Emma Sullivan: Was Kansas Teen Right to Tweet About Gov. Brownback?
High school senior Emma Sullivan has found herself at the center of a free speech controversy after being punished for tweeting disparaging remarks about Kansas Gov. Sam Brownback.
After meeting Brownback on a field trip on Nov. 21, the 18-year-old from Shawnee Mission East tweeted: Just made mean comments at gov brownback and told him he sucked, in person #heblowsalot. Sullivan had in fact made no such comments, and had posted the tweet, which she described as joking around, because she didn't support Brownback and wanted to make her opinions known online.
Sam Brownback's office however, monitors social media for any clips, postings or tweets that mention the Kansas governor's name. Before she knew it, Emma Sullivan was being hauled into the principal's office, and a national debate over Twitter's impact, and what high school students can and cannot say, had begun.
It is a school issue.
When Brownback's office saw the Twitter posting, representatives contacted the Youth in Government program at Shawnee Mission East, which had gone to the Kansas governor's offices as part of a mock government exercise.
Emma Sullivan was then summoned to the principal's office, where she received an hour-long lecture reprimanding her for her comments. Principal Karl R. Krawitz laid into me about how this was unacceptable and an embarrassment, Sullivan told The Wichita Eagle. He said I had created this huge controversy and everyone was up in arms about it... and now he had to do damage control.

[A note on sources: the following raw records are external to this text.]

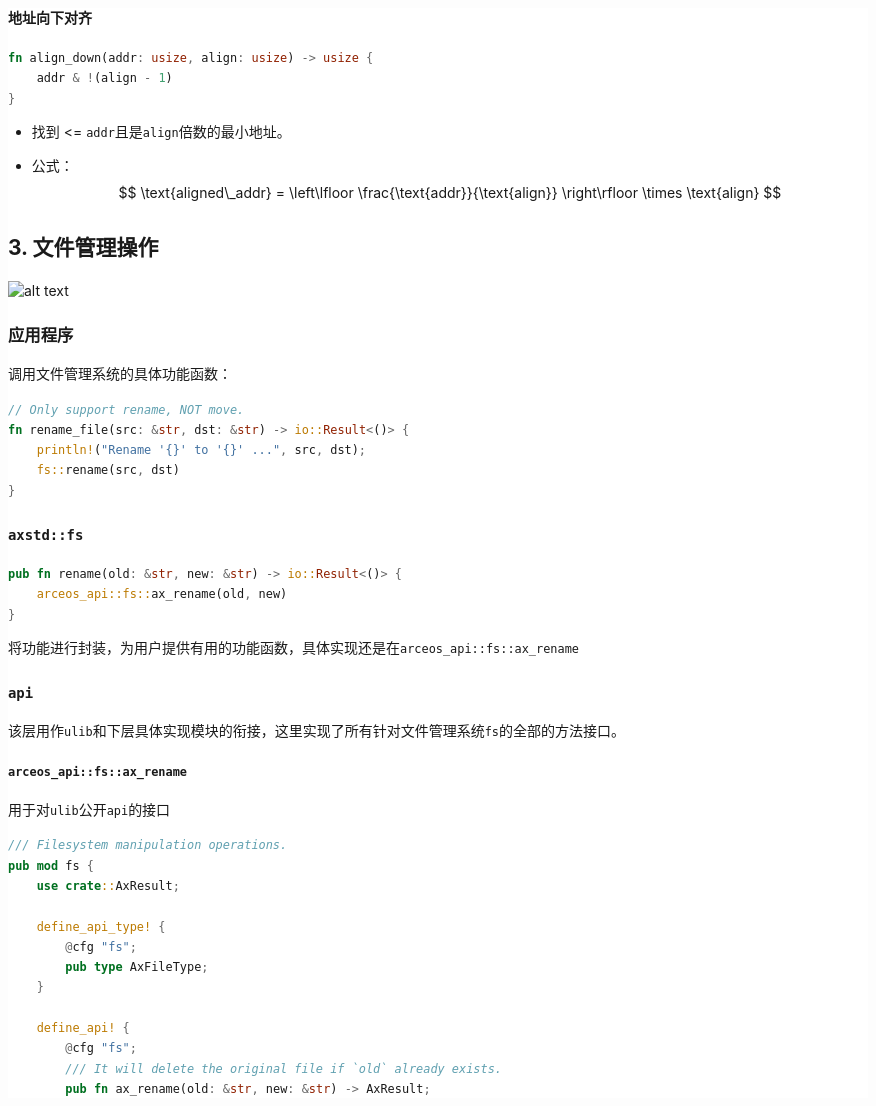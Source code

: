 
#### 地址向下对齐

```rust
fn align_down(addr: usize, align: usize) -> usize {
    addr & !(align - 1)
}
```

+ 找到 <= `addr`且是`align`倍数的最小地址。

+ 公式：
  $$
  \text{aligned\_addr} = \left\lfloor \frac{\text{addr}}{\text{align}} \right\rfloor \times \text{align}
  $$

## 3. 文件管理操作

![alt text](./ACrazyShark-25rcore-blog/image.png)


### 应用程序

调用文件管理系统的具体功能函数：

```rust
// Only support rename, NOT move.
fn rename_file(src: &str, dst: &str) -> io::Result<()> {
    println!("Rename '{}' to '{}' ...", src, dst);
    fs::rename(src, dst)
}
```



### `axstd::fs`

```rust
pub fn rename(old: &str, new: &str) -> io::Result<()> {
    arceos_api::fs::ax_rename(old, new)
}
```

将功能进行封装，为用户提供有用的功能函数，具体实现还是在`arceos_api::fs::ax_rename`



### `api`

该层用作`ulib`和下层具体实现模块的衔接，这里实现了所有针对文件管理系统`fs`的全部的方法接口。

#### `arceos_api::fs::ax_rename`

用于对`ulib`公开`api`的接口

```rust
/// Filesystem manipulation operations.
pub mod fs {
    use crate::AxResult;

    define_api_type! {
        @cfg "fs";
        pub type AxFileType;
    }

    define_api! {
        @cfg "fs";
        /// It will delete the original file if `old` already exists.
        pub fn ax_rename(old: &str, new: &str) -> AxResult;
```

Krawitz then ordered Sullivan to write a letter of apology to Gov. Brownback, even suggesting talking points to cover.
When asked about the tweet by news sources, Krawitz defended his actions. It is a school issue, a private issue, not a public matter, the principal said.
Public School Speech
The issue of course, is that it's not just a private matter, or an issue between a student and her school. Emma Sullivan's tweet prompts questions about the monitoring of social networking sites, and the extent to which public high school students are protected by the First Amendment right to freedom of speech.
The governor's office views the tweet as inappropriate and offensive, and has stuck by their decision to report Sullivan to her school. That [the Twitter post] wasn't respectful, Sherrien Jones-Sontag, director of communication, told MSN.

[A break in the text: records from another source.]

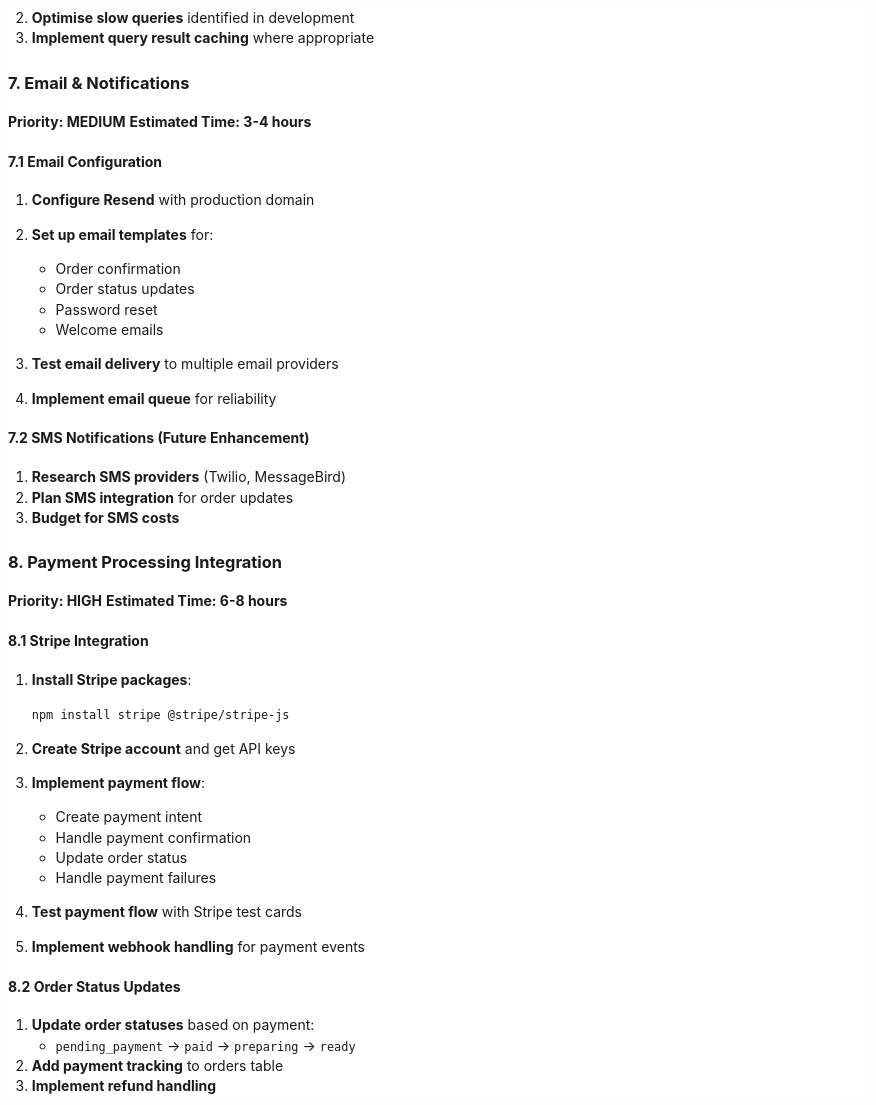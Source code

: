 2. **Optimise slow queries** identified in development
3. **Implement query result caching** where appropriate

### 7. Email & Notifications

**Priority: MEDIUM**
**Estimated Time: 3-4 hours**

#### 7.1 Email Configuration

1. **Configure Resend** with production domain
2. **Set up email templates** for:

   - Order confirmation
   - Order status updates
   - Password reset
   - Welcome emails

3. **Test email delivery** to multiple email providers
4. **Implement email queue** for reliability

#### 7.2 SMS Notifications (Future Enhancement)

1. **Research SMS providers** (Twilio, MessageBird)
2. **Plan SMS integration** for order updates
3. **Budget for SMS costs**

### 8. Payment Processing Integration

**Priority: HIGH**
**Estimated Time: 6-8 hours**

#### 8.1 Stripe Integration

1. **Install Stripe packages**:

   ```bash
   npm install stripe @stripe/stripe-js
   ```

2. **Create Stripe account** and get API keys
3. **Implement payment flow**:

   - Create payment intent
   - Handle payment confirmation
   - Update order status
   - Handle payment failures

4. **Test payment flow** with Stripe test cards
5. **Implement webhook handling** for payment events

#### 8.2 Order Status Updates

1. **Update order statuses** based on payment:
   - `pending_payment` → `paid` → `preparing` → `ready`
2. **Add payment tracking** to orders table
3. **Implement refund handling**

The message was forwarded, she went on, simply as a way to make Shawnee Mission East aware what their students were saying in regards to the governor's appearance.
It is my right.
Many news sources, bloggers and political-legal advisers disagree, and their support for Emma Sullivan, and condemnation of the governor's office and the school's heavy-handed response, has thrust the senior into the national media spotlight.
Sullivan posted the infamous tweet on Nov. 21. By Nov. 25, she was appearing on NBC and CNN, discussing public school censorship and the limits of free speech, and giving exclusives to The Wichita Eagle and nationally distributed papers.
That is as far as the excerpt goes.